Les problèmes macroéconomiques et leurs inévitables conséquences microéconomiques, c’est-à-dire, dans la vie de la citoyenneté, se sont accentués avec l’arrivée de l’euro en l’an 2000, entrainant une flambée des prix dans tous les secteurs tandis que les salaires stagnaient.
Une forte activité dans le secteur de la construction impulsée par une offre abondante de concessions d’œuvres publiques, combinée à des lois urbanistiques favorisant la spéculation la plus brutale que l’on puisse concevoir bien qu’elle se soit convertie en une bulle immobilière qui a fini par exploser provoquant des conséquences catastrophiques ; cacha pendant un temps les évidents problèmes structurels et d’inégalités existants. Cela a accentué tout type de pratiques corrompues non seulement dans les échelons de l’Etat, des régions autonomes et des municipalités, mais aussi dans certains secteurs sociaux qui voyaient la corruption comme quelque chose d’inévitable, voire d’utile.

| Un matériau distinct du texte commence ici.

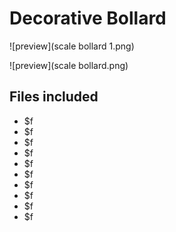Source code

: ﻿# Decorative Bollard

![preview](scale bollard 1.png)

![preview](scale bollard.png)

## Files included

- $f
- $f
- $f
- $f
- $f
- $f
- $f
- $f
- $f
- $f

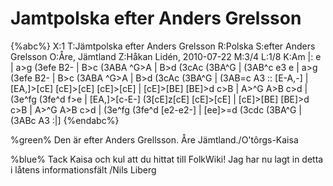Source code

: # Jamtpolska efter Anders Grelsson

{%abc%}
X:1
T:Jämtpolska efter Anders Grelsson
R:Polska
S:efter Anders Grelsson
O:Åre, Jämtland
Z:Håkan Lidén, 2010-07-22
M:3/4
L:1/8
K:Am
|: e | a>g (3efe B2- | B>c (3ABA ^G>A | B>d (3cAc (3BA^G | (3AB^c e3 e | 
a>g (3efe B2- | B>c (3ABA ^G>A | B>d (3cAc (3BA^G | (3AB=c A3 :: [E-A,-] | 
[EA,]>[cE] [cE]>[cE] [cE]>[cE] | [cE]>[BE] [BE]>d c>B | A>^G A>B c>d | (3e^fg (3fe^d f>e | [EA,]>[c-E-] (3[cE]z[cE] [cE]>[cE] | 
[cE]>[BE] [BE]>d c>B | A>^G A>B c>d | (3e^fg (3fe^d [e2-e2-] | [ee]>=d (3cdc (3BA^G | (3ABc A3 :|] 
{%endabc%}

%green% Den är efter Anders Grellsson. Åre Jämtland./O'tôrgs-Kaisa

%blue% Tack Kaisa och kul att du hittat till FolkWiki! Jag har nu lagt in detta i låtens informationsfält /Nils Liberg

D’ailleurs, la corruption, qui était apparue sous les premiers gouvernements socialistes de Felipe González sous le couvert de reconversions industrielles et de privatisations d’entreprises et de services publics qui n’ont cessé et se sont même accentuées ; devint endémique avec les gouvernements du PP (Parti Populaire) sous José Maria Aznar ; mais aussi dans les différents gouvernements autonomes et municipaux quasi sans exception, et ce peu importe leur couleur politique. Cette corruption s’est poursuivie dans les gouvernements de Rodriguez Zapatero et n’a cessé jusqu’à aujourd’hui, bien au contraire avec Mariano Rajoy comme premier ministre. Ajouté à cela, un manque évident de volonté politique pour y faire face qui semble à peine commencer à se résoudre.
Le 11 mars 2004, à la veille d’élections générales, s’est déroulée une sanglante attaque terroriste qui a provoqué la mort de 191 personnes et plus de 1800 blessés. Bien que cela fût revendiqué par un groupe intégriste islamique, le gouvernement de José María Aznar n’a pas douté à attribuer l’attentat à l’ETA cherchant ainsi des bénéfices électoraux. Cependant, une fois le mensonge découvert, le PP a perdu les élections et le socialiste José Luis Rodriguez Zapatero a accédé à la présidence du gouvernement. Zapatero a été à la tête du gouvernement jusqu’en 2011, soit huit ans, deux législatures, et malgré quelques réussites comme la Loi de Dépendance et la Loi du mariage homosexuel, la politique économique n’est pas sortie du sentier néolibéral tracé par l’Union Européenne et les grands pouvoirs financiers et médiatiques. De plus, Zapatero n’a pu ou n’a pas voulu percer la bulle immobilière, source de tant de corruptions et de l’aggravation de la crise économique de l’Etat espagnol comparée à d’autres Etats. Bien sûr, il n’y eût aucune réforme du système électoral et aucune introduction de réformes structurelles dans un système politique qui montrait déjà des signes évidents de fatigue.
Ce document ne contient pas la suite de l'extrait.